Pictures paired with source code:
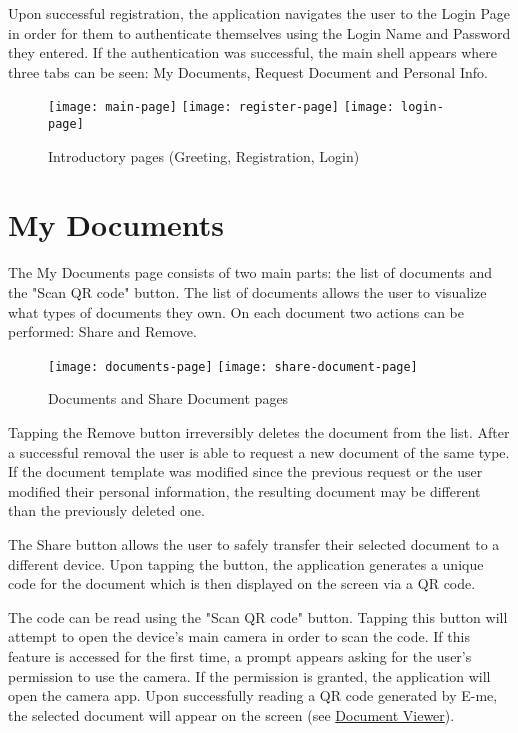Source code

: 		Upon successful registration, the application navigates the user to the Login Page in order for them to authenticate themselves using the Login Name and Password they entered.
		If the authentication was successful, the main shell appears where three tabs can be seen: My Documents, Request Document and Personal Info.

		\begin{figure}[H]
			\centering
			\texttt{[image: main-page]}				
			\texttt{[image: register-page]}			
			\texttt{[image: login-page]}				
			\caption{Introductory pages (Greeting, Registration, Login)}
		\end{figure}

	\section{My Documents}\label{documents}
	The My Documents page consists of two main parts: the list of documents and the "Scan QR code" button.
	The list of documents allows the user to visualize what types of documents they own.
	On each document two actions can be performed: Share and Remove.

		\begin{figure}[H]
			\centering
			\texttt{[image: documents-page]}				
			\texttt{[image: share-document-page]}
			\caption{Documents and Share Document pages}
		\end{figure}

		Tapping the Remove button irreversibly deletes the document from the list.
		After a successful removal the user is able to request a new document of the same type.
		If the document template was modified since
		the previous request or the user modified their personal information, the resulting document may be different than the previously deleted one.

		The Share button allows the user to safely transfer their selected document to a different device.
		Upon tapping the button, the application generates a unique code for the document which is then displayed on the screen via a QR code.

		The code can be read using the "Scan QR code" button. 
		Tapping this button will attempt to open the device's main camera in order to scan the code.
		If this feature is accessed for the first time, a prompt appears asking for the user's permission to use the camera.
		If the permission is granted, the application will open the camera app. 
		Upon successfully reading a QR code generated by E-me, the selected document will appear on the screen (see \hyperref[document]{Document Viewer}).


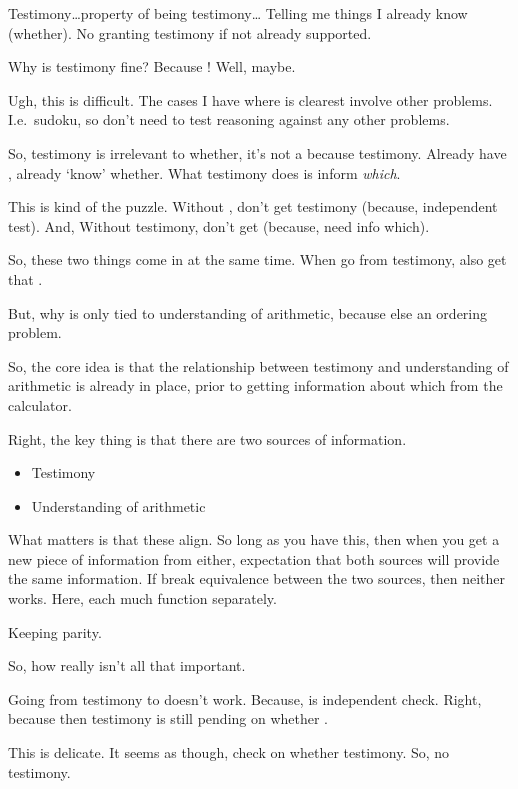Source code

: \begin{note}
  Testimony\dots property of being testimony\dots
  Telling me things I already know (whether).
  No granting testimony if not already supported.


  Why is testimony fine?
  Because !
  Well, maybe.
  {
    \color{red}
    Ugh, this is difficult.
    The cases I have where  is clearest involve other problems.
    I.e.\ sudoku, so don't need to test reasoning against any other problems.

    So, testimony is irrelevant to whether, it's not a  because testimony.
    Already have , already `know' whether.
    What testimony does is inform \emph{which}.
  }

  {
    \color{red}
    This is kind of the puzzle.
    Without , don't get testimony (because, independent test).
    And,
    Without testimony, don't get  (because, need info which).

    So, these two things come in at the same time.
    When go from testimony, also get that .

    But, why is only tied to understanding of arithmetic, because else an ordering problem.

    So, the core idea is that the relationship between testimony and understanding of arithmetic is already in place, prior to getting information about which from the calculator.

    Right, the key thing is that there are two sources of information.
    \begin{itemize}
    \item
      Testimony
    \item
      Understanding of arithmetic
    \end{itemize}
    What matters is that these align.
    So long as you have this, then when you get a new piece of information from either, expectation that both sources will provide the same information.
    If break equivalence between the two sources, then neither works.
    Here, each much function separately.

    Keeping parity.

    So, how really isn't all that important.
  }

  Going from testimony to  doesn't work.
  Because,  is independent check.
  Right, because then testimony is still pending on whether .

  This is delicate.
  It seems as though, check on whether testimony.
  So, no testimony.


\end{note}
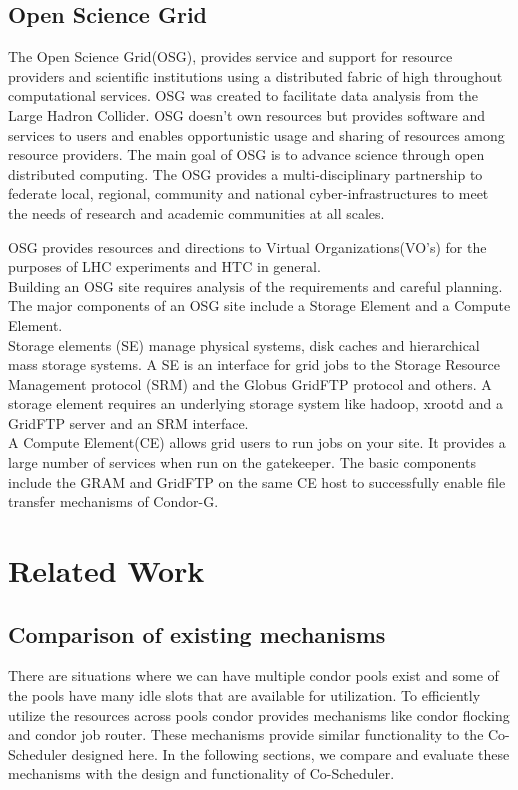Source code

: \documentclass[ms,electronic,double]{nuthesis}
\begin{document}
\section{Open Science Grid} The Open Science Grid(OSG), provides service and support 
for resource providers and scientific institutions using a distributed fabric of 
high throughout computational services. OSG was created to facilitate data analysis from the 
Large Hadron Collider\cite{osg}. OSG doesn't own resources but provides software and services to 
users and enables opportunistic usage and sharing of resources among resource providers.
The main goal of OSG is to advance science through open distributed computing. 
The OSG provides a multi-disciplinary partnership to federate local, regional, community and 
national cyber-infrastructures to meet the needs of research and academic communities at all scales.

OSG provides resources and directions to Virtual Organizations(VO's) for the purposes of LHC experiments
and HTC in general. \\

Building an OSG site requires analysis of the requirements and careful planning. The major 
components of an OSG site include a Storage Element and a Compute Element. \\
Storage elements (SE) manage physical systems, disk caches and hierarchical mass storage 
systems. A SE is an interface for grid jobs to the Storage Resource Management protocol (SRM) and the Globus 
GridFTP protocol and others. A storage element requires an underlying storage system like hadoop, xrootd
and a GridFTP server and an SRM interface.\\
A Compute Element(CE) allows grid users to run jobs on your site. It provides a 
large number of services when run on the gatekeeper. The basic components include 
the GRAM and GridFTP on the same CE host to successfully enable file transfer 
mechanisms of Condor-G.\\


\chapter{Related Work}

\section{Comparison of existing mechanisms}
There are situations where we can have multiple condor pools exist and some of 
the pools have many idle slots that are available for utilization. To efficiently utilize the resources across pools condor provides 
mechanisms like condor flocking and condor job router. These mechanisms 
provide similar functionality to the Co-Scheduler designed here. In the following sections, we compare 
and evaluate these mechanisms with the design and functionality of Co-Scheduler.
\end{document}
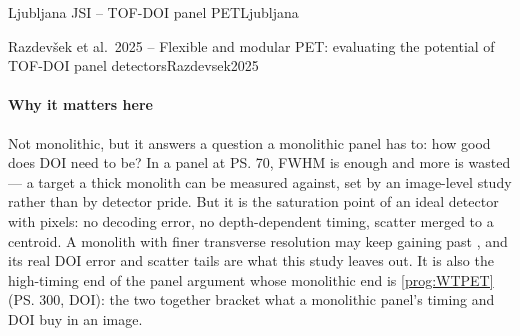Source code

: \begin{programnote}{Ljubljana JSI -- TOF-DOI panel PET}{Ljubljana}
\begin{papernote}{Razdevšek et al.\ 2025 -- Flexible and modular PET: evaluating the potential of TOF-DOI panel detectors}{Razdevsek2025}
\paragraph{Why it matters here}
Not monolithic, but it answers a question a monolithic panel has to: how good
does DOI need to be? In a panel at \ps{70},  FWHM is enough and more is
wasted --- a target a thick monolith can be measured against, set by an
image-level study rather than by detector pride. But it is the saturation
point of an ideal detector with  pixels: no decoding error, no
depth-dependent timing, scatter merged to a centroid. A monolith with finer
transverse resolution may keep gaining past , and its real DOI error
and scatter tails are what this study leaves out. It is also the high-timing
end of the panel argument whose monolithic end is \ref{prog:WTPET}
(\ps{300},  DOI): the two together bracket what a monolithic panel's
timing and DOI buy in an image.

\end{papernote}

\end{programnote}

Work instructions: Your reply should hold every line above exactly as written and none of the pictures.

Task solution:
Source code

: 		Upon successful registration, the application navigates the user to the Login Page in order for them to authenticate themselves using the Login Name and Password they entered.
		If the authentication was successful, the main shell appears where three tabs can be seen: My Documents, Request Document and Personal Info.

		\begin{figure}[H]
			\centering
			\texttt{[image: main-page]}				
			\texttt{[image: register-page]}			
			\texttt{[image: login-page]}				
			\caption{Introductory pages (Greeting, Registration, Login)}
		\end{figure}

	\section{My Documents}\label{documents}
	The My Documents page consists of two main parts: the list of documents and the "Scan QR code" button.
	The list of documents allows the user to visualize what types of documents they own.
	On each document two actions can be performed: Share and Remove.

		\begin{figure}[H]
			\centering
			\texttt{[image: documents-page]}				
			\texttt{[image: share-document-page]}
			\caption{Documents and Share Document pages}
		\end{figure}

		Tapping the Remove button irreversibly deletes the document from the list.
		After a successful removal the user is able to request a new document of the same type.
		If the document template was modified since
		the previous request or the user modified their personal information, the resulting document may be different than the previously deleted one.

		The Share button allows the user to safely transfer their selected document to a different device.
		Upon tapping the button, the application generates a unique code for the document which is then displayed on the screen via a QR code.

		The code can be read using the "Scan QR code" button. 
		Tapping this button will attempt to open the device's main camera in order to scan the code.
		If this feature is accessed for the first time, a prompt appears asking for the user's permission to use the camera.
		If the permission is granted, the application will open the camera app. 
		Upon successfully reading a QR code generated by E-me, the selected document will appear on the screen (see \hyperref[document]{Document Viewer}).


Source code

: \begin{note}
  Testimony\dots property of being testimony\dots
  Telling me things I already know (whether).
  No granting testimony if not already supported.


  Why is testimony fine?
  Because !
  Well, maybe.
  {
    \color{red}
    Ugh, this is difficult.
    The cases I have where  is clearest involve other problems.
    I.e.\ sudoku, so don't need to test reasoning against any other problems.

    So, testimony is irrelevant to whether, it's not a  because testimony.
    Already have , already `know' whether.
    What testimony does is inform \emph{which}.
  }

  {
    \color{red}
    This is kind of the puzzle.
    Without , don't get testimony (because, independent test).
    And,
    Without testimony, don't get  (because, need info which).

    So, these two things come in at the same time.
    When go from testimony, also get that .

    But, why is only tied to understanding of arithmetic, because else an ordering problem.

    So, the core idea is that the relationship between testimony and understanding of arithmetic is already in place, prior to getting information about which from the calculator.

    Right, the key thing is that there are two sources of information.
    \begin{itemize}
    \item
      Testimony
    \item
      Understanding of arithmetic
    \end{itemize}
    What matters is that these align.
    So long as you have this, then when you get a new piece of information from either, expectation that both sources will provide the same information.
    If break equivalence between the two sources, then neither works.
    Here, each much function separately.

    Keeping parity.

    So, how really isn't all that important.
  }

  Going from testimony to  doesn't work.
  Because,  is independent check.
  Right, because then testimony is still pending on whether .

  This is delicate.
  It seems as though, check on whether testimony.
  So, no testimony.


\end{note}
Source code

: \documentclass[ms,electronic,double]{nuthesis}
\begin{document}
\section{Open Science Grid} The Open Science Grid(OSG), provides service and support 
for resource providers and scientific institutions using a distributed fabric of 
high throughout computational services. OSG was created to facilitate data analysis from the 
Large Hadron Collider\cite{osg}. OSG doesn't own resources but provides software and services to 
users and enables opportunistic usage and sharing of resources among resource providers.
The main goal of OSG is to advance science through open distributed computing. 
The OSG provides a multi-disciplinary partnership to federate local, regional, community and 
national cyber-infrastructures to meet the needs of research and academic communities at all scales.

OSG provides resources and directions to Virtual Organizations(VO's) for the purposes of LHC experiments
and HTC in general. \\

Building an OSG site requires analysis of the requirements and careful planning. The major 
components of an OSG site include a Storage Element and a Compute Element. \\
Storage elements (SE) manage physical systems, disk caches and hierarchical mass storage 
systems. A SE is an interface for grid jobs to the Storage Resource Management protocol (SRM) and the Globus 
GridFTP protocol and others. A storage element requires an underlying storage system like hadoop, xrootd
and a GridFTP server and an SRM interface.\\
A Compute Element(CE) allows grid users to run jobs on your site. It provides a 
large number of services when run on the gatekeeper. The basic components include 
the GRAM and GridFTP on the same CE host to successfully enable file transfer 
mechanisms of Condor-G.\\


\chapter{Related Work}

\section{Comparison of existing mechanisms}
There are situations where we can have multiple condor pools exist and some of 
the pools have many idle slots that are available for utilization. To efficiently utilize the resources across pools condor provides 
mechanisms like condor flocking and condor job router. These mechanisms 
provide similar functionality to the Co-Scheduler designed here. In the following sections, we compare 
and evaluate these mechanisms with the design and functionality of Co-Scheduler.
\end{document}
Source code

: \begin{programnote}{Ljubljana JSI -- TOF-DOI panel PET}{Ljubljana}
\begin{papernote}{Razdevšek et al.\ 2025 -- Flexible and modular PET: evaluating the potential of TOF-DOI panel detectors}{Razdevsek2025}
\paragraph{Why it matters here}
Not monolithic, but it answers a question a monolithic panel has to: how good
does DOI need to be? In a panel at \ps{70},  FWHM is enough and more is
wasted --- a target a thick monolith can be measured against, set by an
image-level study rather than by detector pride. But it is the saturation
point of an ideal detector with  pixels: no decoding error, no
depth-dependent timing, scatter merged to a centroid. A monolith with finer
transverse resolution may keep gaining past , and its real DOI error
and scatter tails are what this study leaves out. It is also the high-timing
end of the panel argument whose monolithic end is \ref{prog:WTPET}
(\ps{300},  DOI): the two together bracket what a monolithic panel's
timing and DOI buy in an image.

\end{papernote}

\end{programnote}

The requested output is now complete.